Records from a data source
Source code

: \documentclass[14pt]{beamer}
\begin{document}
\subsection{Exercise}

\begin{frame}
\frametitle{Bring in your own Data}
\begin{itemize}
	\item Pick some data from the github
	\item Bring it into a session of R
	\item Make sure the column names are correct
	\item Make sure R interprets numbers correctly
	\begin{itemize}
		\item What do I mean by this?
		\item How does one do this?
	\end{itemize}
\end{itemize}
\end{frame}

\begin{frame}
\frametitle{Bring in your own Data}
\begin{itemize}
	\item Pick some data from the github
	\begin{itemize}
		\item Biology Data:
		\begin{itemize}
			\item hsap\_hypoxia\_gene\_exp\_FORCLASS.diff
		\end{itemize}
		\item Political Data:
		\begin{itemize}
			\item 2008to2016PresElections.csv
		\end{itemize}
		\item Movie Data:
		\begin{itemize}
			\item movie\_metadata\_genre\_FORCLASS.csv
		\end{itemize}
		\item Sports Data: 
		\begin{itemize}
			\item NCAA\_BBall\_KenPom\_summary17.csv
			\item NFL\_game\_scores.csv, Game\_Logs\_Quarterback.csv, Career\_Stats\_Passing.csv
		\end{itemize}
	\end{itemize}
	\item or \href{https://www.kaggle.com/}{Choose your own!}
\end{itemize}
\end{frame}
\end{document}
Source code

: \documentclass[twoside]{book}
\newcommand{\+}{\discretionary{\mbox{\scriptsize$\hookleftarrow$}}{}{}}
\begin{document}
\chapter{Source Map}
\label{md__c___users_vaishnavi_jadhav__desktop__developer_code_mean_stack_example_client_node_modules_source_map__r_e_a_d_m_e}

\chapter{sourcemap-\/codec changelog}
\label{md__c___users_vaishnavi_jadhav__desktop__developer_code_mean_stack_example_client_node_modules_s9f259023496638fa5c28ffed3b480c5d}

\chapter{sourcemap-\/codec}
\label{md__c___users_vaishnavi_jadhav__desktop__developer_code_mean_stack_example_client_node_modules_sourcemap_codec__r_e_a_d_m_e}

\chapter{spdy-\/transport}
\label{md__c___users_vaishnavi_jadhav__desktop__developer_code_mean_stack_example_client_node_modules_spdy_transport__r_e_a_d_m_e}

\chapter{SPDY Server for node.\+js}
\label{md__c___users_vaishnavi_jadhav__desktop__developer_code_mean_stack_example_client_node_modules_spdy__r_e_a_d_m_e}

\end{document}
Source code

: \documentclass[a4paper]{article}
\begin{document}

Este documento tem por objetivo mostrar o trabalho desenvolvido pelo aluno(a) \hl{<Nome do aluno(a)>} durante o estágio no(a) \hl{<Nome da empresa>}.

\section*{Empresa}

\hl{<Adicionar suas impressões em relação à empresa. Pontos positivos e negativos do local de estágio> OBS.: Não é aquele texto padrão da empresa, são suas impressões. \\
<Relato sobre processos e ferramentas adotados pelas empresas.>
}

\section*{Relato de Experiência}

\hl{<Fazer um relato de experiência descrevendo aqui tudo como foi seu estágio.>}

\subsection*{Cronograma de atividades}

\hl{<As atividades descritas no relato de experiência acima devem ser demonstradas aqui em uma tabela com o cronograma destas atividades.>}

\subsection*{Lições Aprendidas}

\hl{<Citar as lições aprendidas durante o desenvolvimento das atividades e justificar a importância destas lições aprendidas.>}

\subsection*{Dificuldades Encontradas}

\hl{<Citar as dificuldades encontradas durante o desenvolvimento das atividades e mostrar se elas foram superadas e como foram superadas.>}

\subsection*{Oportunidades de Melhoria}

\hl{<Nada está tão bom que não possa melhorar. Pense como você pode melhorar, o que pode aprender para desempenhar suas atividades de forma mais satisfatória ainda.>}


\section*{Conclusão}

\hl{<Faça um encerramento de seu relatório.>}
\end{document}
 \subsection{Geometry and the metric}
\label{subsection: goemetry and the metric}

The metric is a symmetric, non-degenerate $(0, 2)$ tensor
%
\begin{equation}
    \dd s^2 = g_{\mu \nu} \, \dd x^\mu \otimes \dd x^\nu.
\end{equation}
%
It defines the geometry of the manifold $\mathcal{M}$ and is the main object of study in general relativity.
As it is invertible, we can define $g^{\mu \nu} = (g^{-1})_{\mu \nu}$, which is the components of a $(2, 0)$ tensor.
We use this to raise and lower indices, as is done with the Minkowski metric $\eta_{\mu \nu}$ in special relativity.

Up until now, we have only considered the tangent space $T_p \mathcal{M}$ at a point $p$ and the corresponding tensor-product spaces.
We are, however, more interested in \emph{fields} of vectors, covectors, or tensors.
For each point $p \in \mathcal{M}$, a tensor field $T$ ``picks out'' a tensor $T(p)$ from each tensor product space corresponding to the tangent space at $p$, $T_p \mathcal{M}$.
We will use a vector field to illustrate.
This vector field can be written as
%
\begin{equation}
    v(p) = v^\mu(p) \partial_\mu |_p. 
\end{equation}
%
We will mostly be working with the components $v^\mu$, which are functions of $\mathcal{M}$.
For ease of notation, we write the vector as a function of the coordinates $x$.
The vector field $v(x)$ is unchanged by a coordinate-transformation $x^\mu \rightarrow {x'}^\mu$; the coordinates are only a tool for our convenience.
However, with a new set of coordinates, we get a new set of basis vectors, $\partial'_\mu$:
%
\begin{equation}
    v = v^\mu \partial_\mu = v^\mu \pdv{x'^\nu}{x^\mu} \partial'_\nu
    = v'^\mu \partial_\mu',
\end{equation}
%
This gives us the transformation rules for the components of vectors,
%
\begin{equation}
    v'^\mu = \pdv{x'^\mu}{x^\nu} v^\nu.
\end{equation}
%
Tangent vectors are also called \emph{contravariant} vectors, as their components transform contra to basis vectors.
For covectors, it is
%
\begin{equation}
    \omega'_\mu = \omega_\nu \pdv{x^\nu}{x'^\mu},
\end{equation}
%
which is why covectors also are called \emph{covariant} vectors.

▶ _TASK PROMPT_: Copy all lines of the records in which the string "relativity" can be found.

▶ _SOLVED EXERCISE_:
It defines the geometry of the manifold $\mathcal{M}$ and is the main object of study in general relativity.
We use this to raise and lower indices, as is done with the Minkowski metric $\eta_{\mu \nu}$ in special relativity.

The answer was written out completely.